Song Festival Sculpture Wins Concrete Work of the Year

The annual prize for best use of concrete as a construction material went to an installation this year.
The best work as picked by leading industry organizations on the national concrete-themed day is the "Cromatico" sound sculpture located on the Tallinn Song Festival Grounds.
The Grand Prix went to sculptor Lukas Kühne from Germany for a work the panel of judges called "a complicated engineering solution, in which the artist’s vision of sounds and their travel through the chambers meet well with technical realization."
"Cromatico", a visualisation of the chromatic musical scale, consists of 12 concrete chambers, each one reverberating at a different pitch.
Kühne designed "Cromatico" for Tallinn's Capital of Culture 2011 festivities in cooperation with an international culture platform called Tuned City.
The panel also had praise for the execution. "The very thin walls of the sculpture, poured from monolithic concrete directly on location, required extremely skilful workers," read the comments.
Aadu Kana, chairman of the jury, said the sound sculpture was unique, including the partnership that produced it. "It is also remarkable due majority of the project was done as pro bono by all parties, as a sincere and voluntary commitment.

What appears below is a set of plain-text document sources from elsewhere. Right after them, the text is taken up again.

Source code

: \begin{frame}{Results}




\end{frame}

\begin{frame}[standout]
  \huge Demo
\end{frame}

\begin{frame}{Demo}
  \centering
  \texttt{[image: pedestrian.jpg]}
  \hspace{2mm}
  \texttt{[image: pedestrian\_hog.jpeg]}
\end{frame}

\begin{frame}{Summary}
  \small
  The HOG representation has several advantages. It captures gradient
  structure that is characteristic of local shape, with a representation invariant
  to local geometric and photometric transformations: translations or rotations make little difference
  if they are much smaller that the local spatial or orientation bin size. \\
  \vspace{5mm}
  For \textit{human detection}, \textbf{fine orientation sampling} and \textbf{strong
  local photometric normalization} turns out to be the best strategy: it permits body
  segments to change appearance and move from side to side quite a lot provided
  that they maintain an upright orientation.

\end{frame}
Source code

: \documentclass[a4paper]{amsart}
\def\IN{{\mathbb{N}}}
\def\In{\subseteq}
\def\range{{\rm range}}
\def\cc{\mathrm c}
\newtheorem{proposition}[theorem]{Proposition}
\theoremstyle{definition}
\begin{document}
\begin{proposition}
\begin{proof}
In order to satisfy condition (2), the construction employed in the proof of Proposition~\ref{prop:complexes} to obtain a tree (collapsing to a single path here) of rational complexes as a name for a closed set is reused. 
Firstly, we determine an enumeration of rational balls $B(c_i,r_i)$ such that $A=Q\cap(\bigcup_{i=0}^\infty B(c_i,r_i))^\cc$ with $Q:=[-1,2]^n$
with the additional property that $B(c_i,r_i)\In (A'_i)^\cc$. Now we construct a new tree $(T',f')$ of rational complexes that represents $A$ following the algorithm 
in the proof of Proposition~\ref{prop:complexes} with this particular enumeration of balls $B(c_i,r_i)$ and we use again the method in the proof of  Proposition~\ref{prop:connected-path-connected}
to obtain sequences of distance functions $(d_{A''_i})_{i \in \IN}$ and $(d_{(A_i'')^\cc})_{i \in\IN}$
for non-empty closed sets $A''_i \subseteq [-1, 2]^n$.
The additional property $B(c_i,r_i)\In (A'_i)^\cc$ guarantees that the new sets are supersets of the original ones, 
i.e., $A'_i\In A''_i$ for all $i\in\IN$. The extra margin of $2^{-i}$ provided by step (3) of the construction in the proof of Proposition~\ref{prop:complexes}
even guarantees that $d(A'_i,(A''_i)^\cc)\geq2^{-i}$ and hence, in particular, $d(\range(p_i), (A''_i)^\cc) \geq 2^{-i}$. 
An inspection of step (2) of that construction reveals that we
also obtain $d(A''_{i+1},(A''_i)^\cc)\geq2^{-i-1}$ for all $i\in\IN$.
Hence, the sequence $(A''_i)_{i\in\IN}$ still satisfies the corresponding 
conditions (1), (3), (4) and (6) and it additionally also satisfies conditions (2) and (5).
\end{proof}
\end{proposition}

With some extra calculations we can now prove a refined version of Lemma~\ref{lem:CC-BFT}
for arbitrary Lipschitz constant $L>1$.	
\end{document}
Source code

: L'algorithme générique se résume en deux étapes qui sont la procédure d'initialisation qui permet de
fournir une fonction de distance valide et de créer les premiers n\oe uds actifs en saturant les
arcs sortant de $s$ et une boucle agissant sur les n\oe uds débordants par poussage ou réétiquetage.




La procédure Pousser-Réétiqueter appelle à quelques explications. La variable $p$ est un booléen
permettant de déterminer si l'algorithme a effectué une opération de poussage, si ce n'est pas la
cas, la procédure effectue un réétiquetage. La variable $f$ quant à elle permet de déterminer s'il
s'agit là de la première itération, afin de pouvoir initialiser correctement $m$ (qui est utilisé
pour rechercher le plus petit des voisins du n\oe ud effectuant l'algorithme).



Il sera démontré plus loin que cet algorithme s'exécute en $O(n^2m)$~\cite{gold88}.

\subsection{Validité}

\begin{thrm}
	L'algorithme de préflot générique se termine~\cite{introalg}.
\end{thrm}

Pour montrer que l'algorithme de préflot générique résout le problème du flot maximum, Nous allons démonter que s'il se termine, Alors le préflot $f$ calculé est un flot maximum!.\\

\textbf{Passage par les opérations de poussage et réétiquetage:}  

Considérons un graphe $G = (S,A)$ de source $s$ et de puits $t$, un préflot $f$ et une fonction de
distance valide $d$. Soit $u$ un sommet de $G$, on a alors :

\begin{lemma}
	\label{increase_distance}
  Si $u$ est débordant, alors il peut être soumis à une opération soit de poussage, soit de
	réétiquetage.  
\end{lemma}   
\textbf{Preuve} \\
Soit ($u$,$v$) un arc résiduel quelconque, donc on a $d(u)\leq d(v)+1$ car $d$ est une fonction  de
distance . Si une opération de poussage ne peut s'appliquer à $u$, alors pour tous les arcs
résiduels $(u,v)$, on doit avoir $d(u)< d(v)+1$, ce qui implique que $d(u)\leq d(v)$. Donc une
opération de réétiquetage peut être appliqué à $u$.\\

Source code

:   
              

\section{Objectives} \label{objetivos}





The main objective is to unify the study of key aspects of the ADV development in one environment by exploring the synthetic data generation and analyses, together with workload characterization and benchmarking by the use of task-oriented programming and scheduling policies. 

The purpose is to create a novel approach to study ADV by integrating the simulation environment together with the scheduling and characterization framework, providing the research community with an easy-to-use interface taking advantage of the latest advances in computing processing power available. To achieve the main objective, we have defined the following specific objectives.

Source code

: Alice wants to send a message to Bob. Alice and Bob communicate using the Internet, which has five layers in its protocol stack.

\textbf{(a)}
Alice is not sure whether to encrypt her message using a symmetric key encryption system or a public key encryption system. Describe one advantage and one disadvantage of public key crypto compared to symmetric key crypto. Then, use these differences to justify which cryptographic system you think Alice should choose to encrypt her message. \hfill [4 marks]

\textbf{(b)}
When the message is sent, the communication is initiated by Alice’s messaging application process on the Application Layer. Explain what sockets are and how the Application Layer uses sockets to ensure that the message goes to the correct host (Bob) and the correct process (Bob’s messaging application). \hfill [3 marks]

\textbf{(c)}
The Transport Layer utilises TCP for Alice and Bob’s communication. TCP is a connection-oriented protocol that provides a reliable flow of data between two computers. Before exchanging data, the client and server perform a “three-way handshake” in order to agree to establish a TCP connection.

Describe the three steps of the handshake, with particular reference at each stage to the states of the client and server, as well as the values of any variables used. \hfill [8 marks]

This is best possible
advertising for concrete as such."
The structural engineer was Andrei Kervalishvili of Nordecon Betoon OÜ, the builder was also Nordecon Betoon OÜ and the supplier was HC Betoon AS.
Among many special awards, one was given to Arhitektibüroo JVR OÜ (architects Kalle Vellevoog and Velle Kadalipp) and to E-Betoonelement AS for apartment buildings at Helme 14 in Tallinn that used rubber molds to shape the concrete elements.
Another special award for customer-architect cooperation went to Palm E Arhitektibüroo OÜ (architects Eero Palm and Pille Noole) and to customer Priit Altpere for a residential building in Tabasalu.
Ehitaja magazine gave a special award for quality construction of a building housing a Tallinn wastewater treatment plant.